Inzwischen war es Abend geworden, bis auf die Nachttiere waren alle erschöpft und müde, und schließlich zerstreute sich die ganze Versammlung in alle vier Waldrichtungen. Am nächsten Tag war alles komplett vergessen, jeder machte sich auf seine Weise auf die Futtersuche und dachte nicht daran, irgendeinen Plan zur Bevorratung und Verteilung für alle einzuhalten. Auch ich erwachte leicht verkatert in meiner Hütte und war mal wieder nicht sicher, was Traum und was Realität war, oder wo die Grenzen zwischen beiden verliefen. 

Der geheimnisvolle Pilz und die verschwundenen jungen Leute

In den abgelegenen Tälern des Schwarzwaldes, so erzählt man sich, wuchs zu Zeiten eine besondere Art Fliegenpilze: eine, die bei Verzehr der richtigen Menge die Gabe verlieh, die Sprache der Tiere zu verstehen.

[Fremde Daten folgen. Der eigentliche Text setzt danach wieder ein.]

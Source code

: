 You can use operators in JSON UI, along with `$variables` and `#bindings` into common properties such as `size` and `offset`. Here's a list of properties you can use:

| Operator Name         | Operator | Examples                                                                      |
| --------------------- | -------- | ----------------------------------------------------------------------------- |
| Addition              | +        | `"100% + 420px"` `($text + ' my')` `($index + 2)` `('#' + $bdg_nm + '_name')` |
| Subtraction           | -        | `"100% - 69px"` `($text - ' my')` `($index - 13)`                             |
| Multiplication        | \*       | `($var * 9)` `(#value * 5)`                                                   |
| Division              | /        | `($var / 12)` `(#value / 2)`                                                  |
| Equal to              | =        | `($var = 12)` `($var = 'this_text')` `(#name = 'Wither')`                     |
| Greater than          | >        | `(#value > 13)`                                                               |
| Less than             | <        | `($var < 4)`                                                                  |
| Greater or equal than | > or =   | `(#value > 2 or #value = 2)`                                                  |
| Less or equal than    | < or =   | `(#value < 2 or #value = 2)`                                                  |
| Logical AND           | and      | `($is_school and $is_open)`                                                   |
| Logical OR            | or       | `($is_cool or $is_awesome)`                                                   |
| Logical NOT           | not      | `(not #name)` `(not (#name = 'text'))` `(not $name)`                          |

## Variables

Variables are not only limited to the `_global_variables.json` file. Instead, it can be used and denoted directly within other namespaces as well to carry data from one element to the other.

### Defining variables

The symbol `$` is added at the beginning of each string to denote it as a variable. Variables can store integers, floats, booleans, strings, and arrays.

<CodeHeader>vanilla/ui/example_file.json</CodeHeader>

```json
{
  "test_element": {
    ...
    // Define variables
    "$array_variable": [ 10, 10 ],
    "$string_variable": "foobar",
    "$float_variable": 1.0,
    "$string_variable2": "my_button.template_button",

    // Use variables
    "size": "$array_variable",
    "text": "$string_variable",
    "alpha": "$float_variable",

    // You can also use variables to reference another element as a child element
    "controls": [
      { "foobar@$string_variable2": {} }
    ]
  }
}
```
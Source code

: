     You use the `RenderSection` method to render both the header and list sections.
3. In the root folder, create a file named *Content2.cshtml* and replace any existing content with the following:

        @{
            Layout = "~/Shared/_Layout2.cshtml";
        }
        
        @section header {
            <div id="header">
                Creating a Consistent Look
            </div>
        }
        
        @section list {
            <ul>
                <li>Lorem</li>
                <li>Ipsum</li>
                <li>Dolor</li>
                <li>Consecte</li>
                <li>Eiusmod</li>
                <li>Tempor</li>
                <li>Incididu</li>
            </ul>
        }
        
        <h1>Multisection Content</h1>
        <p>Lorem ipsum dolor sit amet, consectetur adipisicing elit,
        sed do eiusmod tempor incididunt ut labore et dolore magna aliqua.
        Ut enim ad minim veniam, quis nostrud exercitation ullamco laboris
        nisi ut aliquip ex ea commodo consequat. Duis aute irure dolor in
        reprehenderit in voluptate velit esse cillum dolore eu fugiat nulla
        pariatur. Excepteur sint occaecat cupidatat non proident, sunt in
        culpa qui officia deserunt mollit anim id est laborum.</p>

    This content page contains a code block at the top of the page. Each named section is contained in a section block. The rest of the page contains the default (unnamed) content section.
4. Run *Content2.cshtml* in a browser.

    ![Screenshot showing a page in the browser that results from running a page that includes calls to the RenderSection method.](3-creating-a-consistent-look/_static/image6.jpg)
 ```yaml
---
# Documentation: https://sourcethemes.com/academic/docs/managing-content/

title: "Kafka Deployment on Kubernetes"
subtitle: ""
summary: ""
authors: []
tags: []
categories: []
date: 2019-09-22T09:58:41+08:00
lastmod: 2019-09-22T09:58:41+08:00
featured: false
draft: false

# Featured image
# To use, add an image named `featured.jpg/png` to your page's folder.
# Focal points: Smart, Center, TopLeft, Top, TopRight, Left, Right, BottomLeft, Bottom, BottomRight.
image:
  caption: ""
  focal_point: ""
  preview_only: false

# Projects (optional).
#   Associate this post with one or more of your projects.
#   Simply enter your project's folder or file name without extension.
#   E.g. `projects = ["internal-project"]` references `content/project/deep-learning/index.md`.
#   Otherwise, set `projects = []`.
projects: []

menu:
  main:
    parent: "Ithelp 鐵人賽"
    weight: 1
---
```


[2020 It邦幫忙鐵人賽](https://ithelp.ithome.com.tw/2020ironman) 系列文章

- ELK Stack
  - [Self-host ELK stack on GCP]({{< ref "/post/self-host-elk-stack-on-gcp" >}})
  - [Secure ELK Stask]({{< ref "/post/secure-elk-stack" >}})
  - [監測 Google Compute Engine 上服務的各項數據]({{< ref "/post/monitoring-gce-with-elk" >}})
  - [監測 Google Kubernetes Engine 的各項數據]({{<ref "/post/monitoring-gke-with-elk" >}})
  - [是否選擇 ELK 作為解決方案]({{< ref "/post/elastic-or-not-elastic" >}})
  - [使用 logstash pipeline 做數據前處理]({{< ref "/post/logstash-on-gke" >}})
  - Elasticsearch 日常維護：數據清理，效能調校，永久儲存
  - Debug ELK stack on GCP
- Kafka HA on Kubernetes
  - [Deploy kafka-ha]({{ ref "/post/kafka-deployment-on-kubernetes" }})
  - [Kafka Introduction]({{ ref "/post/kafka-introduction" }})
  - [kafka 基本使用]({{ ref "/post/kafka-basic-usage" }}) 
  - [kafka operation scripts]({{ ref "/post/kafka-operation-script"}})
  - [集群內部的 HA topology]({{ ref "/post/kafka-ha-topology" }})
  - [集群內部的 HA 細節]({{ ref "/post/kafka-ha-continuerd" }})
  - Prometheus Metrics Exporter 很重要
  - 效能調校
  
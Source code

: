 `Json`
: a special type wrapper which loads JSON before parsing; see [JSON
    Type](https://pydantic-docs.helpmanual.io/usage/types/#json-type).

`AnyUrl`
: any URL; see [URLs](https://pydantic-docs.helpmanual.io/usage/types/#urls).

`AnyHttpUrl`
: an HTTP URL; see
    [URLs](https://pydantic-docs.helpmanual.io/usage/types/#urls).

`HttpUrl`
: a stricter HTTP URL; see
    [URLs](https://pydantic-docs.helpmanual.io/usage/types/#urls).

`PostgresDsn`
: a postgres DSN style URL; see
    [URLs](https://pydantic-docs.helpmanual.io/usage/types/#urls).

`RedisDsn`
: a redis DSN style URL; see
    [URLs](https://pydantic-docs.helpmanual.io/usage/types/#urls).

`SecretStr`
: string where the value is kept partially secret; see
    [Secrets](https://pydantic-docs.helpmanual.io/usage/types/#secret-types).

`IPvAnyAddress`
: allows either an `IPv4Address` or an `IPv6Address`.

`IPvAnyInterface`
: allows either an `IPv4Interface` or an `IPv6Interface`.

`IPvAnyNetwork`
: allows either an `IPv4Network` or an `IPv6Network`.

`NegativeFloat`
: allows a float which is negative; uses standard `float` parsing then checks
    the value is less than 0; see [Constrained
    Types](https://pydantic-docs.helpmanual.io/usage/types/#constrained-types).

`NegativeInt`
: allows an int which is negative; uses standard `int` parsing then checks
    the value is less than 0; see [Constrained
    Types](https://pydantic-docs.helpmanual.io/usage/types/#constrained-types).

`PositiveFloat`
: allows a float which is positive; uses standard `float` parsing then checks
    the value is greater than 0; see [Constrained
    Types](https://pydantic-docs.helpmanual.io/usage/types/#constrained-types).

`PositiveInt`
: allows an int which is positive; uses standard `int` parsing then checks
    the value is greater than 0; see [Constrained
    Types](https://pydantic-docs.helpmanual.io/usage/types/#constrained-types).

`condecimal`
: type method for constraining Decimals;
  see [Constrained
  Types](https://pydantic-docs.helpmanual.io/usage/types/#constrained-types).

Aß man allerdings mehr als die richtige Menge, so konnte es einem widerfahren, dass man in ein Tier verwandelt wurde.

Darum sprachen Alte und Weise von diesem Pilz nur hinter vorgehaltener Hand, und die verborgenen Fundstellen waren nur Eingeweihten bekannt. So manch vorwitziger junge Bauer, so manche abenteuerlustige Magd hatten sich auf der Suche nach dem Pilz, getrieben vom Verlangen nach dem Außergewöhnlichen, auf den Weg in die Tiefen des Schwarzwaldes gemacht und waren niemals zurückgekehrt.

Ihre Eltern, ihre Freunde, die Dorfgemeinschaft – alle fragten sich beim gelegentlichen Anblick eines Fuchses, eines Bären, einer Eule oder eines Hasen, ob das nicht ihre lieben Vermißten sein könnten und versuchten mit allerlei Mitteln, die Tiere anzulocken und einzufangen. Doch selbst, wenn ihnen das gelang, konnten sie sich nicht mit ihnen verständigen, denn wenn die Verschollenen auch die Sprache der Tiere verstehen mochten – die der Menschen war ihnen für immer abhanden gekommen.